Entries shown Block Start

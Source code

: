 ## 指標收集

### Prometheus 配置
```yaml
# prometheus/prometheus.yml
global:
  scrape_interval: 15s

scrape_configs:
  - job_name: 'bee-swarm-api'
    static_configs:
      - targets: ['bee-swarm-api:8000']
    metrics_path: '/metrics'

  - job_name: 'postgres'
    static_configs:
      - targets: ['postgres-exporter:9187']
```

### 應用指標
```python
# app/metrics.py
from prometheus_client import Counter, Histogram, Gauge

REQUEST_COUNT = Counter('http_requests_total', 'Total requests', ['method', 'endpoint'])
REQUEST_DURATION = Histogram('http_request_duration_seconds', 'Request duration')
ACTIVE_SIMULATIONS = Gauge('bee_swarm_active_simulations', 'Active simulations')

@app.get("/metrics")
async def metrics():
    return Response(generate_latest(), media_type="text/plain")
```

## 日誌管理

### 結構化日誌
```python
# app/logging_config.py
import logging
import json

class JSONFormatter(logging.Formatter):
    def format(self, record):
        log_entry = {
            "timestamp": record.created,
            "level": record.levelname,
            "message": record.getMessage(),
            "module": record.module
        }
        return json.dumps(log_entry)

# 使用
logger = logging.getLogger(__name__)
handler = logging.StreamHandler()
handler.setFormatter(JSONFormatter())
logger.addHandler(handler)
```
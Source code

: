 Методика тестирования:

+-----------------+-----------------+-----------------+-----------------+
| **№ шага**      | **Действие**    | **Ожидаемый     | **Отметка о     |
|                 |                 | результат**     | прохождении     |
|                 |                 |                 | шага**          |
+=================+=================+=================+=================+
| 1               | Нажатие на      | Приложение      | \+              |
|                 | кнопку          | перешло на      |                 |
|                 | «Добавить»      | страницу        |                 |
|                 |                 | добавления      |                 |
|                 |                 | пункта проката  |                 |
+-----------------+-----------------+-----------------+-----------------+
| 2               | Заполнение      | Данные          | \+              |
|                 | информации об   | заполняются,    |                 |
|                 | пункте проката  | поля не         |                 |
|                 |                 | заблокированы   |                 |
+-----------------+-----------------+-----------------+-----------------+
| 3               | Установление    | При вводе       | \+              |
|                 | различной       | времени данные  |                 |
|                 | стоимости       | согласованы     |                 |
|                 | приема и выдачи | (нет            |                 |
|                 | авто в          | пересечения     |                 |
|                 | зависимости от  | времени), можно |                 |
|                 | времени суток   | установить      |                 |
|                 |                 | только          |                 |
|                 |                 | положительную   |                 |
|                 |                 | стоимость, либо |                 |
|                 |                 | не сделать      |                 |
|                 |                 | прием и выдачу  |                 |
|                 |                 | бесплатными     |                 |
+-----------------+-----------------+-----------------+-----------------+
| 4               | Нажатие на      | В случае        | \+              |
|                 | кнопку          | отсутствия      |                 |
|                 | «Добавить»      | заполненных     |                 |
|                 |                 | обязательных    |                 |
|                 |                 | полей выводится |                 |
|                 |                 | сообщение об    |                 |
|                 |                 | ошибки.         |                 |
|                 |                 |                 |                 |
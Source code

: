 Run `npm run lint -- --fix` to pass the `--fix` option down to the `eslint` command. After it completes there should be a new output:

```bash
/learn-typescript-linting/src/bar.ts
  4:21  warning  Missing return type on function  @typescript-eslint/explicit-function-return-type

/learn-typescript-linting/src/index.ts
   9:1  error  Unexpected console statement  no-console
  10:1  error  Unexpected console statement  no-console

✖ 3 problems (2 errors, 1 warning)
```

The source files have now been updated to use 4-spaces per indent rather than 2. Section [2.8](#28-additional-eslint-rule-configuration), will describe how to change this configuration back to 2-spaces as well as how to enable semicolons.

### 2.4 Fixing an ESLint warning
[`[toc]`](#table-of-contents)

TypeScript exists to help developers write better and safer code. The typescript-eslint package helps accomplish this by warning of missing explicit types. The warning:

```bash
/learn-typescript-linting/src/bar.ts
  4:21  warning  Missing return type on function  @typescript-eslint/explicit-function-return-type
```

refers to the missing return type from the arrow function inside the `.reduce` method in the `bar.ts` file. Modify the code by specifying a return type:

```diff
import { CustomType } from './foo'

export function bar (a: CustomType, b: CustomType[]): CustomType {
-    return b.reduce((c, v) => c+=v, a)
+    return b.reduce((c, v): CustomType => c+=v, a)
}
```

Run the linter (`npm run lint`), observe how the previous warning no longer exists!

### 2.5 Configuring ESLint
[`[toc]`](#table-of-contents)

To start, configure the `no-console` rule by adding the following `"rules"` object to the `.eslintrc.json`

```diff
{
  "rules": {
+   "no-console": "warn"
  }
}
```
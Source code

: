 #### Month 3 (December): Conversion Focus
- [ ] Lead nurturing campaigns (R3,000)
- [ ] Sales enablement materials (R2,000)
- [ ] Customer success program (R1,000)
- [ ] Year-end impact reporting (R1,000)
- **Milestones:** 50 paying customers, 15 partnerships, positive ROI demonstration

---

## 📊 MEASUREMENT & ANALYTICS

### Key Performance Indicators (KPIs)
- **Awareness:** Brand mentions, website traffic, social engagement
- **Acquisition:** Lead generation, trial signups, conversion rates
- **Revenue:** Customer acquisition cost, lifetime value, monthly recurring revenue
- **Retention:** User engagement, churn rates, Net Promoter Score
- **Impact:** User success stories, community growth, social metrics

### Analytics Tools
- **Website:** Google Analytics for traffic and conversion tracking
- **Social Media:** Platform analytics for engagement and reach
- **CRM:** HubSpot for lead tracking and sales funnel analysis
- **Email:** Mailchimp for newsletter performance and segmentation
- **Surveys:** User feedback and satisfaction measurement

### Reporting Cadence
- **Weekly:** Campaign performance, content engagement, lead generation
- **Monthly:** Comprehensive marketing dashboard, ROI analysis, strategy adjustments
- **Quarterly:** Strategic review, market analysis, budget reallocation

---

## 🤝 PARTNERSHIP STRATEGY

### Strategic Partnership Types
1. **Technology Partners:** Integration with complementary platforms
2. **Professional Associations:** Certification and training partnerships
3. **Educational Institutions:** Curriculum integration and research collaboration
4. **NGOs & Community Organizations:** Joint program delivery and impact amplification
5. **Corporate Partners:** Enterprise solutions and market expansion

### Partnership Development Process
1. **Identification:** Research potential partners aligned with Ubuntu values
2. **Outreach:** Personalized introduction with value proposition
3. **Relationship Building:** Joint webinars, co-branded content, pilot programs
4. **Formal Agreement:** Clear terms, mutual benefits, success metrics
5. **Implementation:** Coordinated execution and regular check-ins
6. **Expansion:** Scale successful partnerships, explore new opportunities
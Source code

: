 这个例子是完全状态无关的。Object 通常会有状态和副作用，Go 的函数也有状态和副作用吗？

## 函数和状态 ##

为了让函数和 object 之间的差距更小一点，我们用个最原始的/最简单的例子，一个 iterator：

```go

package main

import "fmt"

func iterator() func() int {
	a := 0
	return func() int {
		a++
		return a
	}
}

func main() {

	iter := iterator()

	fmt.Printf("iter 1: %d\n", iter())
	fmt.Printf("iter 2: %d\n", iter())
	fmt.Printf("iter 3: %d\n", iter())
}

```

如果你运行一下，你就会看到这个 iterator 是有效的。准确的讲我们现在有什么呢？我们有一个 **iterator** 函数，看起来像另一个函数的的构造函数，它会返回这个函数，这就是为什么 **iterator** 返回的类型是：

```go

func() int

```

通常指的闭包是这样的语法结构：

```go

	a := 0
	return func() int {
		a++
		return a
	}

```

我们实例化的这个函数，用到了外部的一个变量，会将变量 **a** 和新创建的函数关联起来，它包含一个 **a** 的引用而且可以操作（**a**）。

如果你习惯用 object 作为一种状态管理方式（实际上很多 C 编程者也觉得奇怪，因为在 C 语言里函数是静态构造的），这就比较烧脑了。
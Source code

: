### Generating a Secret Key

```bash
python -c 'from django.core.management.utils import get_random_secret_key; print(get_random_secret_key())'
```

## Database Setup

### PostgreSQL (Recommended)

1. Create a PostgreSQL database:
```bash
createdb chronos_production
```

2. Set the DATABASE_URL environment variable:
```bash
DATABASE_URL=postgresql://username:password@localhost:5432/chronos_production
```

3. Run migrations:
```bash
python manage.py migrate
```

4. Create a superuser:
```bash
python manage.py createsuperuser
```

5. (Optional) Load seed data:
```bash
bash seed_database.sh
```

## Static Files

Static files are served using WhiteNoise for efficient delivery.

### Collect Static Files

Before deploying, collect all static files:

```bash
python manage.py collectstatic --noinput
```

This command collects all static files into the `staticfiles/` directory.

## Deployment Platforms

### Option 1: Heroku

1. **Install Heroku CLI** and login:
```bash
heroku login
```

Entries shown Block End

Problem details.
Could you report how many lines in the data above include the word "package"? Give the number and nothing more.

Result of the task.
2